Take me back to the band’s formation in 1992. Did you and Dan have any idea that you’d be doing this 20 years down the road?

I really, really didn’t. I thought if I could ever play Irving Plaza and have the lights kind of low and play catchy music, I would be happy for the rest of my life. And I’ve gotten to do that. All these years whenever I land at JFK or Heathrow and I have to fill in a card and fill in my occupation and I have to write musician, it’s only now started to feel like it wasn’t fraudulent. I now feel like, “Yeah, that’s what I do and it’s my skill set.” In years before, I was like “still”? Why am I not writing high school English teacher or administrative assistant. I can’t even read music, but obviously you don’t need to. It really was a hobby that went right. A long time, we were in a couple of bands that really tried to make a career of it. But when the roots of this band came together, we had moved on from career ambition and just wanted to do it for fun and get that joy back. We had been in a network-y band. It was ridiculous.

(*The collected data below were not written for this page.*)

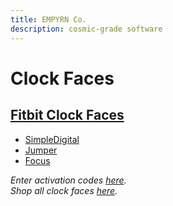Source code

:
 ```yaml
---
title: EMPYRN Co.
description: cosmic-grade software
---
```


# Clock Faces

## [Fitbit Clock Faces](http://clocks.empyrn.co)

- [SimpleDigital](https://gallery.fitbit.com/details/a2573b74-3ab8-4d91-9ed3-cfcb9f02810d)
- [Jumper](https://gallery.fitbit.com/details/239f0247-e2d0-48a9-add9-3ceea49d8960)
- [Focus](https://gallery.fitbit.com/details/48d57eb9-d675-4178-a95f-e8fed99809ce)

*Enter activation codes [here](http://code.empyrn.co).*  
*Shop all clock faces [here](http://shop.empyrn.co).*
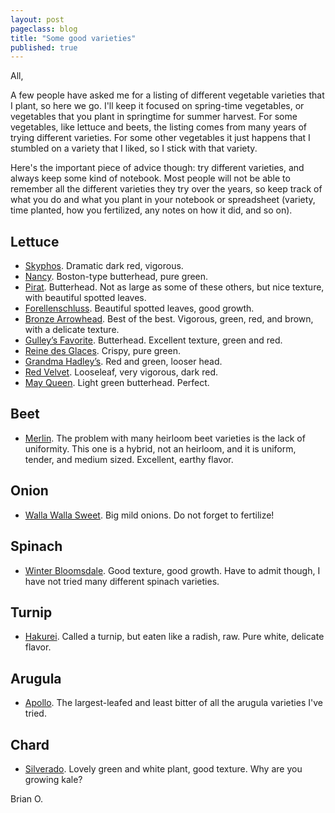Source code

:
 ```yaml
---
layout: post
pageclass: blog
title: "Some good varieties"
published: true
---
```

All,

A few people have asked me for a listing of different vegetable varieties that I plant, so here we go. I'll keep it focused on spring-time vegetables, or vegetables that you plant in springtime for summer harvest. For some vegetables, like lettuce and beets, the listing comes from many years of trying different varieties. For some other vegetables it just happens that I stumbled on a variety that I liked, so I stick with that variety.

Here's the important piece of advice though: try different varieties, and always keep some kind of notebook. Most people will not be able to remember all the different varieties they try over the years, so keep track of what you do and what you plant in your notebook or spreadsheet (variety, time planted, how you fertilized, any notes on how it did, and so on).

<h2>Lettuce</h2>

* [Skyphos](http://www.johnnyseeds.com/vegetables/lettuce/butterhead-lettuce-boston/skyphos-lettuce-seed-23.html). Dramatic dark red, vigorous.
* [Nancy](http://www.johnnyseeds.com/vegetables/lettuce/butterhead-lettuce-boston/nancy-organic-lettuce-seed-438G.html). Boston-type butterhead, pure green.
* [Pirat](http://hudsonvalleyseed.com/pirat-lettuce.html). Butterhead. Not as large as some of these others, but nice texture, with beautiful spotted leaves.
* [Forellenschluss](https://www.seedsavers.org/forellenschluss-lettuce). Beautiful spotted leaves, good growth.
* [Bronze Arrowhead](https://www.seedsavers.org/bronze-arrowhead-lettuce). Best of the best. Vigorous, green, red, and brown,  with a delicate texture.
* [Gulley’s Favorite](https://www.seedsavers.org/gulleys-favorite-organic-lettuce). Butterhead. Excellent texture, green and red.
* [Reine des Glaces](https://www.seedsavers.org/reine-des-glaces-lettuce). Crispy, pure green.
* [Grandma Hadley’s](https://www.seedsavers.org/grandma-hadleys-organic-lettuce). Red and green, looser head.
* [Red Velvet](https://www.seedsavers.org/red-velvet-organic-lettuce). Looseleaf, very vigorous, dark red.
* [May Queen](http://turtletreeseed.org/product/208-may-queen/). Light green butterhead. Perfect.

<h2>Beet</h2>

* [Merlin](http://www.johnnyseeds.com/vegetables/beets/round-beets/merlin-organic-f1-beet-seed-2758G.html). The problem with many heirloom beet varieties is the lack of uniformity. This one is a hybrid, not an heirloom, and it is uniform, tender, and medium sized. Excellent, earthy flavor.

<h2>Onion</h2>

* [Walla Walla Sweet](http://www.johnnyseeds.com/vegetables/onions/onion-plants/walla-walla-onion-plants-500.html). Big mild onions. Do not forget to fertilize!

<h2>Spinach</h2>

* [Winter Bloomsdale](http://turtletreeseed.org/product/906-winter-bloomsdale/). Good texture, good growth. Have to admit though, I have not tried many different spinach varieties.

<h2>Turnip</h2>

* [Hakurei](http://www.johnnyseeds.com/vegetables/turnips/hakurei-f1-turnip-seed-706.html). Called a turnip, but eaten like a radish, raw. Pure white, delicate flavor.

<h2>Arugula</h2>

* [Apollo](https://www.seedsavers.org/apollo-arugula). The largest-leafed and least bitter of all the arugula varieties I've tried.

<h2>Chard</h2>

* [Silverado](http://hudsonvalleyseed.com/silverado-chard.html). Lovely green and white plant, good texture. Why are you growing kale?


Brian O.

It’s often the case that you succeed when you’re not trying.

Exactly. All of a sudden, we weren’t as needy anymore, which really helped the music. It’s like you not only have to escape from what you think you should be but also from what you can’t help but want to be. When I first heard the Pixies, I was unsure of myself for a couple of years. I knew I couldn’t make their music because they already made it. I didn’t think I wanted to make any other music. Nothing was as cool as that. It was hard to shut that critical eye especially when it’s criticizing you for being somebody else. It was much easier to do that when we weren’t hoping it was going to pay our rent.


The band caught a second wind in 2002 with Let Go. What was the key to your resurgence of sorts?

Well, one thing we were good with was that we were a little bit older when we got signed to Elektra. We were like 27 or 28. When that didn’t go well, I was already old enough to not really believe in it. We wanted to be on Matador or Touch N Go anyway, but we never had that shot. When we got dropped, we weren’t left wishing we were back in that castle. We never wanted to be in that castle. It was like, we could get back to what we wanted to do in the first place. We could go straight forward and we didn’t have to waste our time with some other major label deal. The other thing was that we had just enough success so that when we were in this purgatory, there was still this feeling that people wanted us to continue as a band. If we had broken up after that, I would have felt that at age 30 I hadn’t given it my best shot. If I had been older, I would have wanted a career. I didn’t put that pressure on myself. It was such a blessing. It was like having a second childhood or making a second first album. That experience set us on a great path. That really, really helped us later when we were making more modest records.


Given everything that’s happening to the music industry, how much longer do you plan to keep Nada Surf going?

I don’t know if we’ll always put in as big a year as we’re about to put in, but I’m pretty sure we’ll be doing this for a long time. We were able to embrace the changes in the industry. I don’t really care. I’m on Twitter and I’m only old fashioned in the sense that discussions aren’t about albums anymore but individual tracks. I like movies to be about an hour and a half long and I like three meals a day. I like the album. I’m content walking down that road and it doesn’t matter what other roads there are.